Ayar vorrebbe avere il suo talento nell'anticipare mosse, prevedere pensieri che non ha pronunciato ad alta voce. Annuisce, quasi meccanica. «Mi racconti la tua vita? Voglio sapere cosa ricordi del passato. Non sei molto più grande di me, se ricordi tutto vuol dire che sai anche com'è successo tutto questo casino. Ho ricordato un momento felice, con Kilian. Quando avevo una famiglia, quando non ero da sola.»
Edvin legge nelle sue ultime parole la malinconia di una vita grigia e silenziosa. La comprende, quelle parole lo feriscono proprio perché non può fare a meno di notare quanto siano simili e diversi al tempo stesso. Ha sentito quegli stessi pensieri pesare, ed è come parlare con una piccola parte di sé quando ha lei davanti. C'è empatia fra loro, ed è una sensazione nuova e strana. Non si è mai sentito simile a un altro essere umano. C'è stato un periodo in cui non era solo, anche se questo non bastava a renderlo felice. E sì, ricorda com'è cambiata la situazione, ma non crede che lei sia pronta ad ascoltare.
Edvin si siede sul bordo del letto, le pupille perse lontano, come se non la vedesse affatto.
«Il primo ricordo che ho riguarda mio padre», dice, più a se stesso che a lei. «Avevo tredici anni, credo. Lui e mia madre avevano litigato e c'era nell'aria l'odore di cibo bruciato. Era un tanfo nauseante, mi dava il voltastomaco. Papà era tornato da lavoro e si era arrabbiato con mia madre.»
Ayar abbandona la porta per sedersi al suo fianco. Piano, quasi con il terrore di risvegliarlo da quella calma che non gli appartiene.
«Quando si arrabbiava era un cazzo di casino», la voce gli si abbassa appena, diviene tremolante. Edvin sembra vulnerabile, fragile, ed è la prima volta che mostra quel lato ad Ayar.
Un Edvin con le sclere arrossate dalle lacrime e la lingua meno biforcuta e crudele.
«E io ero stanco. Stanco di sentirli urlare, stanco di quell'odore, stanco del dolore alle tempie e di sentirmi impotente. Sono entrato in cucina e ho trovato mia madre a terra con il labbro sanguinante. E l'ho colpito. Ho sentito solo la rabbia, era tutto nero. L'ho colpito più volte, fino a farlo cadere, fino a macchiarmi le mani di sangue. Poi mi sono fermato. Ho smesso solo perché me l'ha chiesto mia madre, lei lo amava nonostante tutto. Penso che non avrei dovuto, me ne pento ogni giorno. Ma non è più importante. Forse l'ho salvata quel giorno, ma non so com'è finita.»

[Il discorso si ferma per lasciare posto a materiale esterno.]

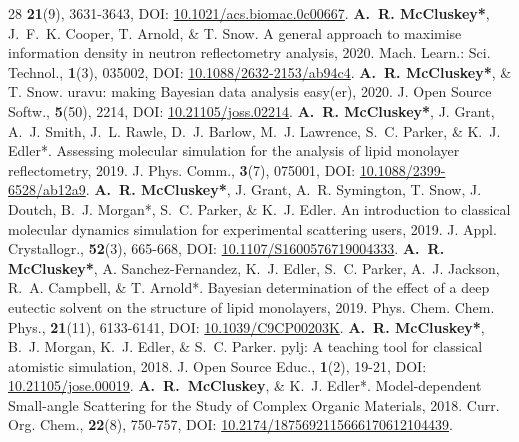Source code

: \begin{paperenumerate}{28}
    {\textbf{21}(9), 3631-3643,}
    {DOI: \href{https://doi.org/10.1021/acs.biomac.0c00667}{10.1021/acs.biomac.0c00667}.}
  \cvpaper
    {\textbf{A.~R. McCluskey*}, J.~F.~K. Cooper, T. Arnold, \& T. Snow.}
    {A general approach to maximise information density in neutron reflectometry analysis,}
    {2020.}
    {Mach. Learn.: Sci. Technol.,}
    {\textbf{1}(3), 035002,}
    {DOI: \href{https://doi.org/10.1088/2632-2153/ab94c4}{10.1088/2632-2153/ab94c4}.}
  \cvpaper
    {\textbf{A.~R. McCluskey*}, \& T. Snow.}
    {uravu: making Bayesian data analysis easy(er),}
    {2020.}
    {J. Open Source Softw.,}
    {\textbf{5}(50), 2214,}
    {DOI: \href{https://doi.org/10.21105/joss.02214}{10.21105/joss.02214}.}
  \cvpaper
    {\textbf{A.~R. McCluskey*}, J. Grant, A.~J. Smith, J.~L. Rawle, D.~J. Barlow, M.~J. Lawrence, S.~C. Parker, \& K.~J. Edler*.}
    {Assessing molecular simulation for the analysis of lipid monolayer reflectometry,}
    {2019.}
    {J. Phys. Comm.,}
    {\textbf{3}(7), 075001,}
    {DOI: \href{https://doi.org/10.1088/2399-6528/ab12a9}{10.1088/2399-6528/ab12a9}.}
  \cvpaper
    {\textbf{A.~R. McCluskey*}, J. Grant, A.~R. Symington, T. Snow, J. Doutch, B.~J. Morgan*, S.~C. Parker, \& K.~J. Edler.}
    {An introduction to classical molecular dynamics simulation for experimental scattering users,}
    {2019.}
    {J. Appl. Crystallogr.,}
    {\textbf{52}(3), 665-668,}
    {DOI: \href{https://doi.org/10.1107/S1600576719004333}{10.1107/S1600576719004333}.}
  \cvpaper
    {\textbf{A.~R. McCluskey*}, A. Sanchez-Fernandez, K.~J. Edler, S.~C. Parker, A.~J. Jackson, R.~A. Campbell, \& T. Arnold*.}
    {Bayesian determination of the effect of a deep eutectic solvent on the structure of lipid monolayers,}
    {2019.}
    {Phys. Chem. Chem. Phys.,}
    {\textbf{21}(11), 6133-6141,}
    {DOI: \href{https://doi.org/10.1039/C9CP00203K}{10.1039/C9CP00203K}.}
  \cvpaper
    {\textbf{A.~R. McCluskey*}, B.~J. Morgan, K.~J. Edler, \& S.~C. Parker.}
    {pylj: A teaching tool for classical atomistic simulation,}
    {2018.}
    {J. Open Source Educ.,}
    {\textbf{1}(2), 19-21,}
    {DOI: \href{http://doi.org/10.21105/jose.00019}{10.21105/jose.00019}.}
  \cvpaper
    {\textbf{A.~R.~McCluskey}, \& K.~J. Edler*.}
    {Model-dependent Small-angle Scattering for the Study of Complex Organic Materials,}
    {2018.}
    {Curr. Org. Chem.,}
    {\textbf{22}(8), 750-757,}
    {DOI: \href{http://doi.org/10.2174/1875692115666170612104439}{10.2174/1875692115666170612104439}.}
\end{paperenumerate}
\vspace{-20pt}
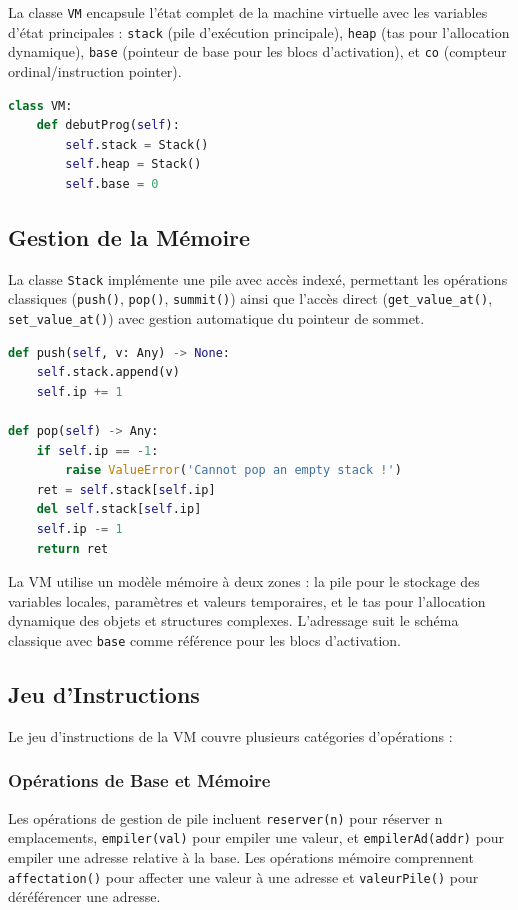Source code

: \documentclass[a4paper, 12pt]{article}
\begin{document}
    La classe \texttt{VM} encapsule l'état complet de la machine virtuelle avec les variables d'état principales : \texttt{stack} (pile d'exécution principale), \texttt{heap} (tas pour l'allocation dynamique), \texttt{base} (pointeur de base pour les blocs d'activation), et \texttt{co} (compteur ordinal/instruction pointer).

    \begin{lstlisting}[caption=Structure principale de la VM,language=python, xleftmargin=20pt]
class VM:
    def debutProg(self):
        self.stack = Stack()
        self.heap = Stack()
        self.base = 0 \end{lstlisting}

    \subsection{Gestion de la Mémoire}

    La classe \texttt{Stack} implémente une pile avec accès indexé, permettant les opérations classiques (\texttt{push()}, \texttt{pop()}, \texttt{summit()}) ainsi que l'accès direct (\texttt{get\_value\_at()}, \texttt{set\_value\_at()}) avec gestion automatique du pointeur de sommet.

    \begin{lstlisting}[caption=Implémentation de la pile,language=python, xleftmargin=20pt]
def push(self, v: Any) -> None:
    self.stack.append(v)
    self.ip += 1

def pop(self) -> Any:
    if self.ip == -1:
        raise ValueError('Cannot pop an empty stack !')
    ret = self.stack[self.ip]
    del self.stack[self.ip]
    self.ip -= 1
    return ret \end{lstlisting}

    La VM utilise un modèle mémoire à deux zones : la pile pour le stockage des variables locales, paramètres et valeurs temporaires, et le tas pour l'allocation dynamique des objets et structures complexes. L'adressage suit le schéma classique avec \texttt{base} comme référence pour les blocs d'activation.

    \subsection{Jeu d'Instructions}

    Le jeu d'instructions de la VM couvre plusieurs catégories d'opérations :

    \subsubsection{Opérations de Base et Mémoire}
    Les opérations de gestion de pile incluent \texttt{reserver(n)} pour réserver n emplacements, \texttt{empiler(val)} pour empiler une valeur, et \texttt{empilerAd(addr)} pour empiler une adresse relative à la base. Les opérations mémoire comprennent \texttt{affectation()} pour affecter une valeur à une adresse et \texttt{valeurPile()} pour déréférencer une adresse.
\end{document}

Ayar si è immobilizzata. Le sembra di sentire il dolore dell'altro, di custodirlo nella sua memoria, di vedere quelle scene come di fronte a uno schermo, anche se sono solo raccontate a voce.
«Qui arriva la parte assurda. Mio padre si è calmato e mi ha detto che era fiero di me. Ricordo ancora il suo viso ricoperto di sangue, e quel sorriso... mi ha guardano negli occhi e ha detto che finalmente ero diventato un uomo. Era felice che l'avessi fatto. Era felice che avessi reagito, anche se questo comportava il suo volto livido e i denti macchiati di rosso.»
Edvin ricorda bene come si è sentito allora, quelle sensazioni sono marchiate a fuoco dentro di lui, dove nessuno può vederle e comprendere come sia stata modellata la sua psiche.
«Ho imparato che se vuoi sopravvivere in un mondo del genere devi essere un mostro come gli altri.»
Ayar ha un brivido freddo quando sente quella frase.
«Tu non sei un mostro», dice, e le viene automatico appoggiare le dita della mano sulla sua schiena, anche se è un contatto a cui non è abituata, eppure trascina le unghie in dei leggeri movimenti circolari, cerca il suo sguardo per convincerlo di quella verità. «La vita è difficile e spesso dobbiamo fare cose di cui non andiamo fieri.»
Edvin ha un sorriso amaro sul volto, un ghigno terrificante. «Non siamo costretti. Nessuno ti obbliga a essere crudele.»
Per Ayar, quella è una doccia ghiacciata. «Il virus sì.»
«La fame puoi controllarla. Puoi trattenerla fino a spegnerti e smettere di ferire gli altri.»
«È come morire», obietta Ayar.
«No, la morte sarebbe una salvezza. Quella a cui vai incontro se non ti nutri non è morte, è molto peggio. È l'eternità. Vivresti affamato in eterno, senza mai smettere di esistere. Senza mai smettere di convivere con te stesso. Da solo. Vedi tutti gli altri morire, ma rimani vivo. E debole.»
Ayar aggrotta le sopracciglia, confusa. «Noi non possiamo morire?»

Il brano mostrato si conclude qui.